Через несколько лет я перешла на должность заместителя декана ФДО по учебной работе. Меня сменила Оксана Николаевна Шевченко, которая блестяще завершила работу по созданию общей системы организации дистанционного обучения на факультете, выстроив процесс итоговой аттестации для дистанционных программ. Я же стала заниматься не только дистанционным, но и вечерним, и заочным образованием. Когда отец Геннадий стал проректором по учебной работе ПСТГУ, я перешла на должность начальника учебного отдела ПСТГУ, потом стала начальником учебно-методического управления. А потом вслед за отцом Геннадием вернулась к дистанционному образованию.


Что для Вас было самым сложным в новой сфере?

— То, что называется менеджментом. На предыдущем месте я работала преимущественно самостоятельно, не имела подчиненных, и даже когда у меня появилась лаборатория, я не успела должным образом на личном опыте вникнуть в то, как нужно руководить чужой деятельностью. Здесь же мне пришлось не просто придумывать схемы работы, но и согласовывать эти схемы с возможностями и интересами людей, которым предстояло их реализовывать.

Порой кажется, что проще все сделать самой, чем объяснять другим, но сейчас я уже понимаю: это ошибочный путь, не дающий возможности для развития. К счастью, в тот момент я находилась в условиях, когда просто не могла все сделать сама, – другие люди умели делать то, о чем я не имела представления, а мне нужно было организовать и согласовать их работу.

Переходя в ПСТГУ, я думала, что полностью поменяла жизнь, отказавшись от прежнего опыта. Но лет пять спустя я осознала, что очень много забрала со своего старого места: отношение к работе, управленческие навыки, способы раскладывать задачи на составляющие – тот самый метод проектов. Я, как герой Мольера, и не знала, что говорю прозой, а оказалось, что я владею методом руководства проектами.


— Кроме опыта управления у Вас есть и опыт разработки дистанционных курсов. Как он появился?
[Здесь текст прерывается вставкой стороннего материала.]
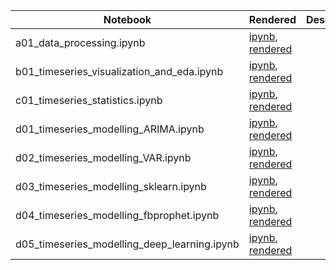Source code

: |  Notebook | Rendered   | Description  |  Author |
|---|---|---|---|
| a01_data_processing.ipynb  | [ipynb](https://github.com/bhishanpdl/Project_House_Price_Prediction/blob/master/notebooks/a01_data_processing.ipynb), [rendered](https://nbviewer.jupyter.org/github/bhishanpdl/Project_House_Price_Prediction/blob/master/notebooks/a01_data_processing.ipynb)  |   | [Bhishan Poudel](https://bhishanpdl.github.io/)  |
| b01_timeseries_visualization_and_eda.ipynb  | [ipynb](https://github.com/bhishanpdl/Project_House_Price_Prediction/blob/master/notebooks/b01_timeseries_visualization_and_eda.ipynb), [rendered](https://nbviewer.jupyter.org/github/bhishanpdl/Project_House_Price_Prediction/blob/master/notebooks/b01_timeseries_visualization_and_eda.ipynb)  |   | [Bhishan Poudel](https://bhishanpdl.github.io/)  |
| c01_timeseries_statistics.ipynb  | [ipynb](https://github.com/bhishanpdl/Project_House_Price_Prediction/blob/master/notebooks/c01_timeseries_statistics.ipynb), [rendered](https://nbviewer.jupyter.org/github/bhishanpdl/Project_House_Price_Prediction/blob/master/notebooks/c01_timeseries_statistics.ipynb)  |   | [Bhishan Poudel](https://bhishanpdl.github.io/)  |
| d01_timeseries_modelling_ARIMA.ipynb  | [ipynb](https://github.com/bhishanpdl/Project_House_Price_Prediction/blob/master/notebooks/d01_timeseries_modelling_ARIMA.ipynb), [rendered](https://nbviewer.jupyter.org/github/bhishanpdl/Project_House_Price_Prediction/blob/master/notebooks/d01_timeseries_modelling_ARIMA.ipynb)  |   | [Bhishan Poudel](https://bhishanpdl.github.io/)  |
| d02_timeseries_modelling_VAR.ipynb  | [ipynb](https://github.com/bhishanpdl/Project_House_Price_Prediction/blob/master/notebooks/d02_timeseries_modelling_VAR.ipynb), [rendered](https://nbviewer.jupyter.org/github/bhishanpdl/Project_House_Price_Prediction/blob/master/notebooks/d02_timeseries_modelling_VAR.ipynb)  |   | [Bhishan Poudel](https://bhishanpdl.github.io/)  |
| d03_timeseries_modelling_sklearn.ipynb  | [ipynb](https://github.com/bhishanpdl/Project_House_Price_Prediction/blob/master/notebooks/d03_timeseries_modelling_sklearn.ipynb), [rendered](https://nbviewer.jupyter.org/github/bhishanpdl/Project_House_Price_Prediction/blob/master/notebooks/d03_timeseries_modelling_sklearn.ipynb)  |   | [Bhishan Poudel](https://bhishanpdl.github.io/)  |
| d04_timeseries_modelling_fbprophet.ipynb  | [ipynb](https://github.com/bhishanpdl/Project_House_Price_Prediction/blob/master/notebooks/d04_timeseries_modelling_fbprophet.ipynb), [rendered](https://nbviewer.jupyter.org/github/bhishanpdl/Project_House_Price_Prediction/blob/master/notebooks/d04_timeseries_modelling_fbprophet.ipynb)  |   | [Bhishan Poudel](https://bhishanpdl.github.io/)  |
| d05_timeseries_modelling_deep_learning.ipynb  | [ipynb](https://github.com/bhishanpdl/Project_House_Price_Prediction/blob/master/notebooks/d05_timeseries_modelling_deep_learning.ipynb), [rendered](https://nbviewer.jupyter.org/github/bhishanpdl/Project_House_Price_Prediction/blob/master/notebooks/d05_timeseries_modelling_deep_learning.ipynb)  |   | [Bhishan Poudel](https://bhishanpdl.github.io/)  |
— Я пришла в преподавание, уже имея опыт дистанционного учащегося. Среди предметов, которые я сама прошла, была «Святоотеческая письменность», и у меня осталось некоторое разочарование о этого курса, но прежде чем критиковать, мне захотелось попробовать построить курс иначе и посмотреть, получится ли это. Я опиралась на классический тематический план патрологии, но поменяла концепцию курса, чтобы дать возможность слушателям как можно больше читать святых отцов и понять, какими разными могут быть их писания. Хотелось, чтобы слушатели поняли: в святоотеческих творениях есть аскетика, нравственные рассуждения, богословские и так далее. Это разнообразие позволяет человеку обязательно найти что-то свое, тем более на разных этапах жизни может возникнуть нужда в разных текстах. Мне очень помог в этой работе заведующий кафедрой Теологии ФДО Петр Юрьевич Малков, это по большей части его курс, я выстраивала только формы работы с материалом.
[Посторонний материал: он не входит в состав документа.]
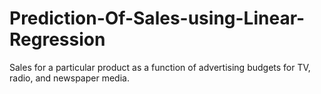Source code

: # Prediction-Of-Sales-using-Linear-Regression
Sales for a particular product as a function of advertising budgets for TV, radio, and newspaper media. 
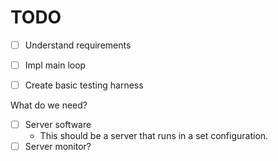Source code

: # TODO

- [ ] Understand requirements
- [ ] Impl main loop
- [ ] Create basic testing harness 


What do we need? 

- [ ] Server software
    - This should be a server that runs in a set configuration.
- [ ] Server monitor?
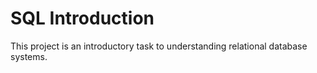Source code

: # SQL Introduction
This project is an introductory task to understanding relational database systems.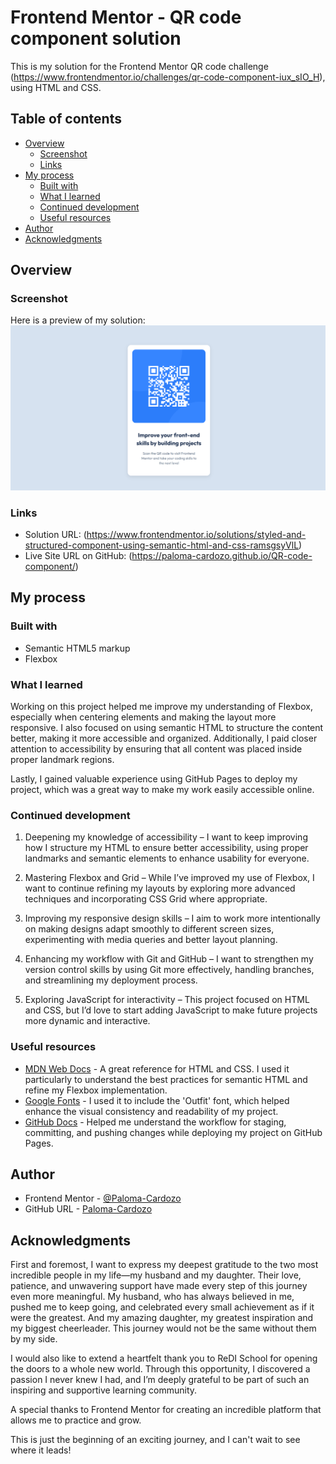 # Frontend Mentor - QR code component solution

This is my solution for the Frontend Mentor QR code challenge (https://www.frontendmentor.io/challenges/qr-code-component-iux_sIO_H), using HTML and CSS.

## Table of contents

- [Overview](#overview)
  - [Screenshot](#screenshot)
  - [Links](#links)
- [My process](#my-process)
  - [Built with](#built-with)
  - [What I learned](#what-i-learned)
  - [Continued development](#continued-development)
  - [Useful resources](#useful-resources)
- [Author](#author)
- [Acknowledgments](#acknowledgments)

## Overview

### Screenshot

Here is a preview of my solution: ![](./MyPreview.png)

### Links

- Solution URL: (https://www.frontendmentor.io/solutions/styled-and-structured-component-using-semantic-html-and-css-ramsgsyVlL)
- Live Site URL on GitHub: (https://paloma-cardozo.github.io/QR-code-component/)

## My process

### Built with

- Semantic HTML5 markup
- Flexbox

### What I learned

Working on this project helped me improve my understanding of Flexbox, especially when centering elements and making the layout more responsive. I also focused on using semantic HTML to structure the content better, making it more accessible and organized. Additionally, I paid closer attention to accessibility by ensuring that all content was placed inside proper landmark regions. 

Lastly, I gained valuable experience using GitHub Pages to deploy my project, which was a great way to make my work easily accessible online.

### Continued development

1. Deepening my knowledge of accessibility – I want to keep improving how I structure my HTML to ensure better accessibility, using proper landmarks and semantic elements to enhance usability for everyone.

2. Mastering Flexbox and Grid – While I’ve improved my use of Flexbox, I want to continue refining my layouts by exploring more advanced techniques and incorporating CSS Grid where appropriate.

3. Improving my responsive design skills – I aim to work more intentionally on making designs adapt smoothly to different screen sizes, experimenting with media queries and better layout planning.

4. Enhancing my workflow with Git and GitHub – I want to strengthen my version control skills by using Git more effectively, handling branches, and streamlining my deployment process.

5. Exploring JavaScript for interactivity – This project focused on HTML and CSS, but I’d love to start adding JavaScript to make future projects more dynamic and interactive.

### Useful resources

- [MDN Web Docs](https://developer.mozilla.org/en-US/) - A great reference for HTML and CSS. I used it particularly to understand the best practices for semantic HTML and refine my Flexbox implementation.
- [Google Fonts](https://fonts.google.com/) - I used it to include the 'Outfit' font, which helped enhance the visual consistency and readability of my project.
- [GitHub Docs](https://docs.github.com/en) - Helped me understand the workflow for staging, committing, and pushing changes while deploying my project on GitHub Pages.

## Author

- Frontend Mentor - [@Paloma-Cardozo](https://www.frontendmentor.io/profile/Paloma-Cardozo)
- GitHub URL - [Paloma-Cardozo](https://github.com/Paloma-Cardozo)

## Acknowledgments

First and foremost, I want to express my deepest gratitude to the two most incredible people in my life—my husband and my daughter. Their love, patience, and unwavering support have made every step of this journey even more meaningful. My husband, who has always believed in me, pushed me to keep going, and celebrated every small achievement as if it were the greatest. And my amazing daughter, my greatest inspiration and my biggest cheerleader. This journey would not be the same without them by my side.

I would also like to extend a heartfelt thank you to ReDI School for opening the doors to a whole new world. Through this opportunity, I discovered a passion I never knew I had, and I’m deeply grateful to be part of such an inspiring and supportive learning community.

A special thanks to Frontend Mentor for creating an incredible platform that allows me to practice and grow.

This is just the beginning of an exciting journey, and I can't wait to see where it leads!

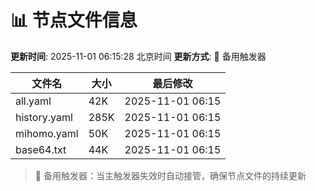 # 📊 节点文件信息

**更新时间**: 2025-11-01 06:15:28 北京时间
**更新方式**: 🔄 备用触发器

| 文件名 | 大小 | 最后修改 |
|--------|------|----------|
| all.yaml | 42K | 2025-11-01 06:15 |
| history.yaml | 285K | 2025-11-01 06:15 |
| mihomo.yaml | 50K | 2025-11-01 06:15 |
| base64.txt | 44K | 2025-11-01 06:15 |

> 🔄 备用触发器：当主触发器失效时自动接管，确保节点文件的持续更新
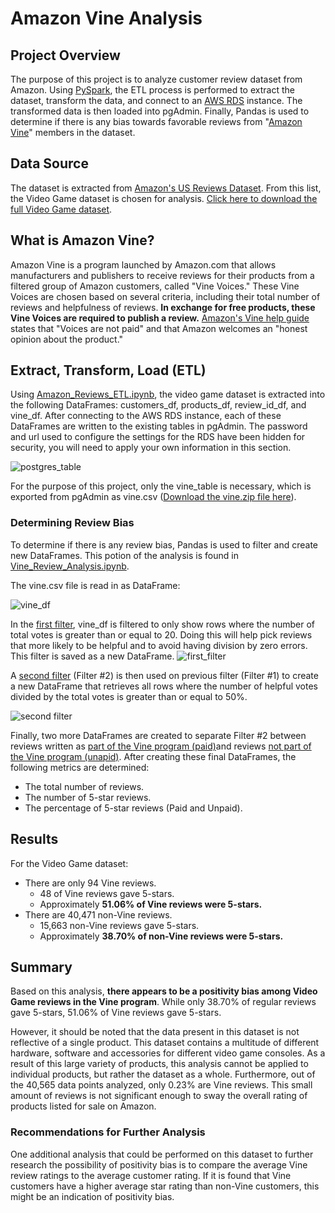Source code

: # Amazon Vine Analysis

## Project Overview
The purpose of this project is to analyze customer review dataset from Amazon. Using [PySpark](https://spark.apache.org/docs/latest/api/python/), the ETL process is performed to extract the dataset, transform the data, and connect to an [AWS RDS](https://aws.amazon.com/rds/) instance. The transformed data is then loaded into pgAdmin. Finally, Pandas is used to determine if there is any bias towards favorable reviews from "[Amazon Vine](https://www.amazon.com/gp/vine/help)" members in the dataset.

## Data Source
The dataset is extracted from [Amazon's US Reviews Dataset](https://s3.amazonaws.com/amazon-reviews-pds/tsv/index.txt). From this list, the Video Game dataset is chosen for analysis. [Click here to download the full Video Game dataset](https://s3.amazonaws.com/amazon-reviews-pds/tsv/amazon_reviews_us_Video_Games_v1_00.tsv).

## What is Amazon Vine?
Amazon Vine is a program launched by Amazon.com that allows manufacturers and publishers to receive reviews for their products from a filtered group of Amazon customers, called "Vine Voices." These Vine Voices are chosen based on several criteria, including their total number of reviews and helpfulness of reviews. **In exchange for free products, these Vine Voices are required to publish a review.** [Amazon's Vine help guide](https://www.amazon.com/gp/vine/help) states that "Voices are not paid" and that Amazon welcomes an "honest opinion about the product."

## Extract, Transform, Load (ETL)  
Using [Amazon_Reviews_ETL.ipynb](https://github.com/eric-blankinshp/Amazon_Vine_Analysis_AWS/blob/main/Amazon_Reviews_ETL.ipynb), the video game dataset is extracted into the following DataFrames: customers_df, products_df, review_id_df, and vine_df. After connecting to the AWS RDS instance, each of these DataFrames are written to the existing tables in pgAdmin. The password and url used to configure the settings for the RDS have been hidden for security, you will need to apply your own information in this section.

![postgres_table](https://github.com/eric-blankinshp/Amazon_Vine_Analysis_AWS/blob/main/Images/postgres_tables.png)

For the purpose of this project, only the vine_table is necessary, which is exported from pgAdmin as vine.csv ([Download the vine.zip file here](https://github.com/Mishkanian/Amazon_Vine_Analysis/blob/main/vine.csv.zip)).

### Determining Review Bias

To determine if there is any review bias, Pandas is used to filter and create new DataFrames. This potion of the analysis is found in [Vine_Review_Analysis.ipynb](https://github.com/eric-blankinshp/Amazon_Vine_Analysis_AWS/blob/main/Vine_Review_Analysis.ipynb).

The vine.csv file is read in as DataFrame:

![vine_df](https://github.com/eric-blankinshp/Amazon_Vine_Analysis_AWS/blob/main/Images/vine_df.png)

In the [first filter](https://github.com/eric-blankinshp/Amazon_Vine_Analysis_AWS/blob/main/Images/high_votes_filter1.png), vine_df is filtered to only show rows where the number of total votes is greater than or equal to 20. Doing this will help pick reviews that more likely to be helpful and to avoid having division by zero errors. This filter is saved as a new DataFrame.
![first_filter](https://github.com/eric-blankinshp/Amazon_Vine_Analysis_AWS/blob/main/Images/high_votes_filter1.png)

A [second filter](https://github.com/Mishkanian/Amazon_Vine_Analysis/blob/main/README_images/helpful_votes_filter2.png) (Filter #2) is then used on previous filter (Filter #1) to create a new DataFrame that retrieves all rows where the number of helpful votes divided by the total votes is greater than or equal to 50%.

![second filter](https://github.com/eric-blankinshp/Amazon_Vine_Analysis_AWS/blob/main/Images/helpful_votes_filter2.png)

Finally, two more DataFrames are created to separate Filter #2 between reviews written as [part of the Vine program (paid)](https://github.com/eric-blankinshp/Amazon_Vine_Analysis_AWS/blob/main/Images/yes_vine_df.png)and reviews [not part of the Vine program (unapid)](https://github.com/eric-blankinshp/Amazon_Vine_Analysis_AWS/blob/main/Images/no_vine_df.png). After creating these final DataFrames, the following metrics are determined:
- The total number of reviews.
- The number of 5-star reviews.
- The percentage of 5-star reviews (Paid and Unpaid).

## Results
For the Video Game dataset:
- There are only 94 Vine reviews.
  - 48 of Vine reviews gave 5-stars.
  - Approximately **51.06% of Vine reviews were 5-stars.**
- There are 40,471 non-Vine reviews.
  - 15,663 non-Vine reviews gave 5-stars.
  - Approximately **38.70% of non-Vine reviews were 5-stars.**

## Summary
Based on this analysis, **there appears to be a positivity bias among Video Game reviews in the Vine program**. While only 38.70% of regular reviews gave 5-stars, 51.06% of Vine reviews gave 5-stars. 

However, it should be noted that the data present in this dataset is not reflective of a single product. This dataset contains a multitude of different hardware, software and accessories for different video game consoles. As a result of this large variety of products, this analysis cannot be applied to individual products, but rather the dataset as a whole. Furthermore, out of the 40,565 data points analyzed, only 0.23% are Vine reviews. This small amount of reviews is not significant enough to sway the overall rating of products listed for sale on Amazon.

### Recommendations for Further Analysis
One additional analysis that could be performed on this dataset to further research the possibility of positivity bias is to compare the average Vine review ratings to the average customer rating. If it is found that Vine customers have a higher average star rating than non-Vine customers, this might be an indication of positivity bias. 
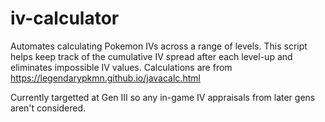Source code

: # iv-calculator
Automates calculating Pokemon IVs across a range of levels. This script helps keep track of the cumulative IV spread after each level-up and eliminates impossible IV values. Calculations are from https://legendarypkmn.github.io/javacalc.html

Currently targetted at Gen III so any in-game IV appraisals from later gens aren't considered.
В курсе сейчас почти нет научного богословия и патристики, он направлен именно на практическое применение и на отработку того, что слушатель уже узнал из догматики, Священного Писания – на реализацию этих знаний в жизни, опыте обычного человека, который спасается. В лекционном курсе такую цель реализовать достаточно сложно. Дистанционное обучение ценно как раз тем, что слушатель вынужден сам много читать и вникать в прочитанное. Одно дело – дать учебники, где рассказывается, о чем писал Максим Исповедник, а другое дело – какими-то заданиями стимулировать человека прочитать хотя бы небольшой отрывок из Максима Исповедника.


Любую дисциплину можно переформатировать для дистанционного обучения?

— Для гуманитарных дисциплин в дистанционном обучении просто нужны иные методы. Теряет смысл лекционная подача материала, и именно этим дистанционное обучение сильно выигрывает относительно очного. Здесь можно не предлагать учащимся готовое изложение материала, а выстроить их работу так, чтобы они сами сформировали у себя в голове какую-то картину. Конечно, порой требуется учебник, вводные тексты, расставляющие приоритеты. Но если дисциплина имеет дело с первоисточниками, можно сделать то, что трудно реализовать в обычной аудитории. Странно тратить очное занятие на то, чтобы раздать слушателям листы с текстами и сказать «читайте, а потом обсудим». Такие задания студентам-очникам даются на дом. У нас же основное время занимает именно самостоятельная работа.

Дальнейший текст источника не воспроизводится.